◆ Records for the task
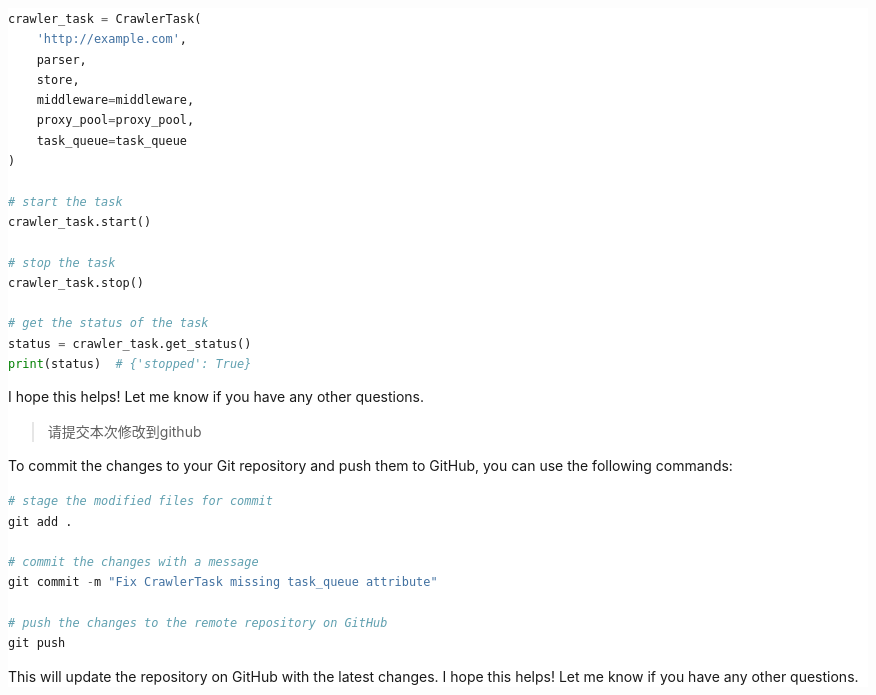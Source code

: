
```python
crawler_task = CrawlerTask(
    'http://example.com',
    parser,
    store,
    middleware=middleware,
    proxy_pool=proxy_pool,
    task_queue=task_queue
)

# start the task
crawler_task.start()

# stop the task
crawler_task.stop()

# get the status of the task
status = crawler_task.get_status()
print(status)  # {'stopped': True}

```
I hope this helps! Let me know if you have any other questions.

> 请提交本次修改到github

To commit the changes to your Git repository and push them to GitHub, you can use the following commands:
```python
# stage the modified files for commit
git add .

# commit the changes with a message
git commit -m "Fix CrawlerTask missing task_queue attribute"

# push the changes to the remote repository on GitHub
git push


```
This will update the repository on GitHub with the latest changes.
I hope this helps! Let me know if you have any other questions.


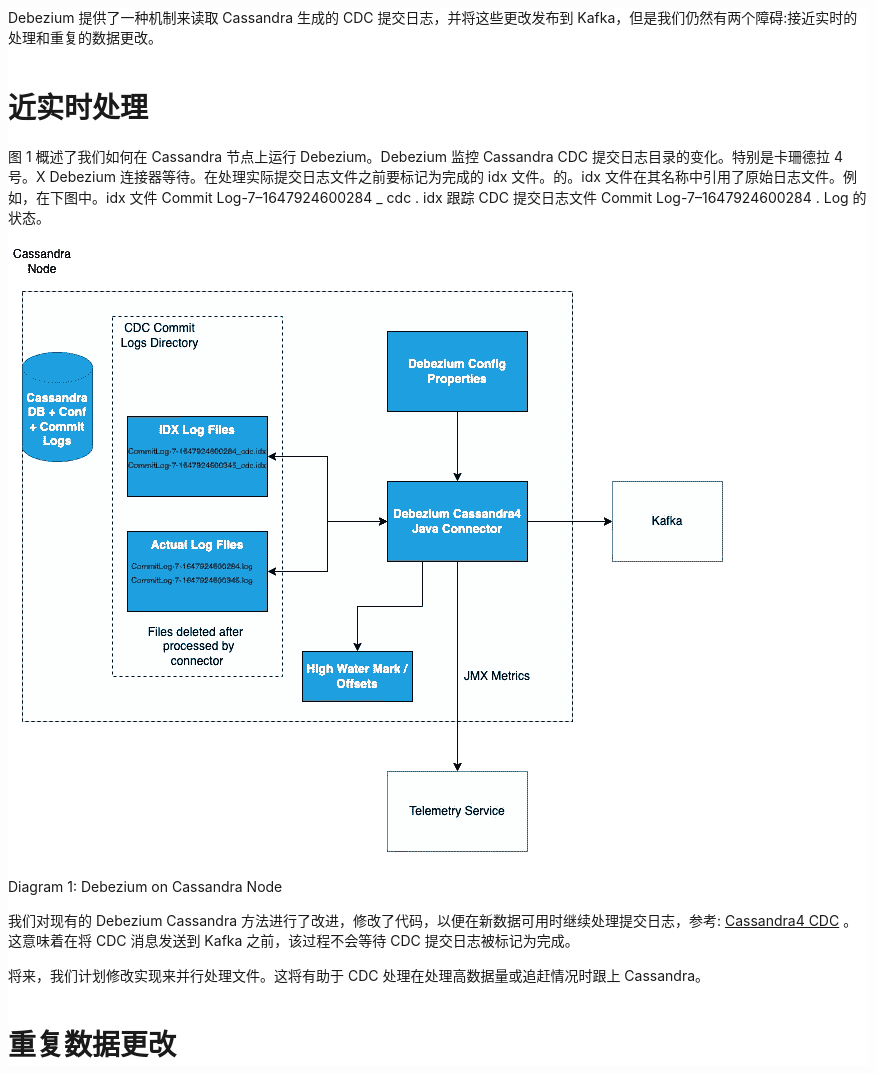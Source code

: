 Debezium 提供了一种机制来读取 Cassandra 生成的 CDC 提交日志，并将这些更改发布到 Kafka，但是我们仍然有两个障碍:接近实时的处理和重复的数据更改。

# 近实时处理

图 1 概述了我们如何在 Cassandra 节点上运行 Debezium。Debezium 监控 Cassandra CDC 提交日志目录的变化。特别是卡珊德拉 4 号。X Debezium 连接器等待。在处理实际提交日志文件之前要标记为完成的 idx 文件。的。idx 文件在其名称中引用了原始日志文件。例如，在下图中。idx 文件 Commit Log-7–1647924600284 _ cdc . idx 跟踪 CDC 提交日志文件 Commit Log-7–1647924600284 . Log 的状态。

![](img/62ce5f3bf3d7698768a7a2a8fccae0ee.png)

Diagram 1: Debezium on Cassandra Node

我们对现有的 Debezium Cassandra 方法进行了改进，修改了代码，以便在新数据可用时继续处理提交日志，参考: [Cassandra4 CDC](https://cassandra.apache.org/doc/latest/cassandra/operating/cdc.html#overview) 。这意味着在将 CDC 消息发送到 Kafka 之前，该过程不会等待 CDC 提交日志被标记为完成。

将来，我们计划修改实现来并行处理文件。这将有助于 CDC 处理在处理高数据量或追赶情况时跟上 Cassandra。

# 重复数据更改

◆ About this task
An exact printout is needed of the lines from the one containing "将来，我们计划修改实现来并行处理文件。这将有助于 CDC 处理在处理高数据量或追赶情况时跟上" through the end of the listing above, both of those lines included, and nothing else.

◆ Reply
将来，我们计划修改实现来并行处理文件。这将有助于 CDC 处理在处理高数据量或追赶情况时跟上 Cassandra。

# 重复数据更改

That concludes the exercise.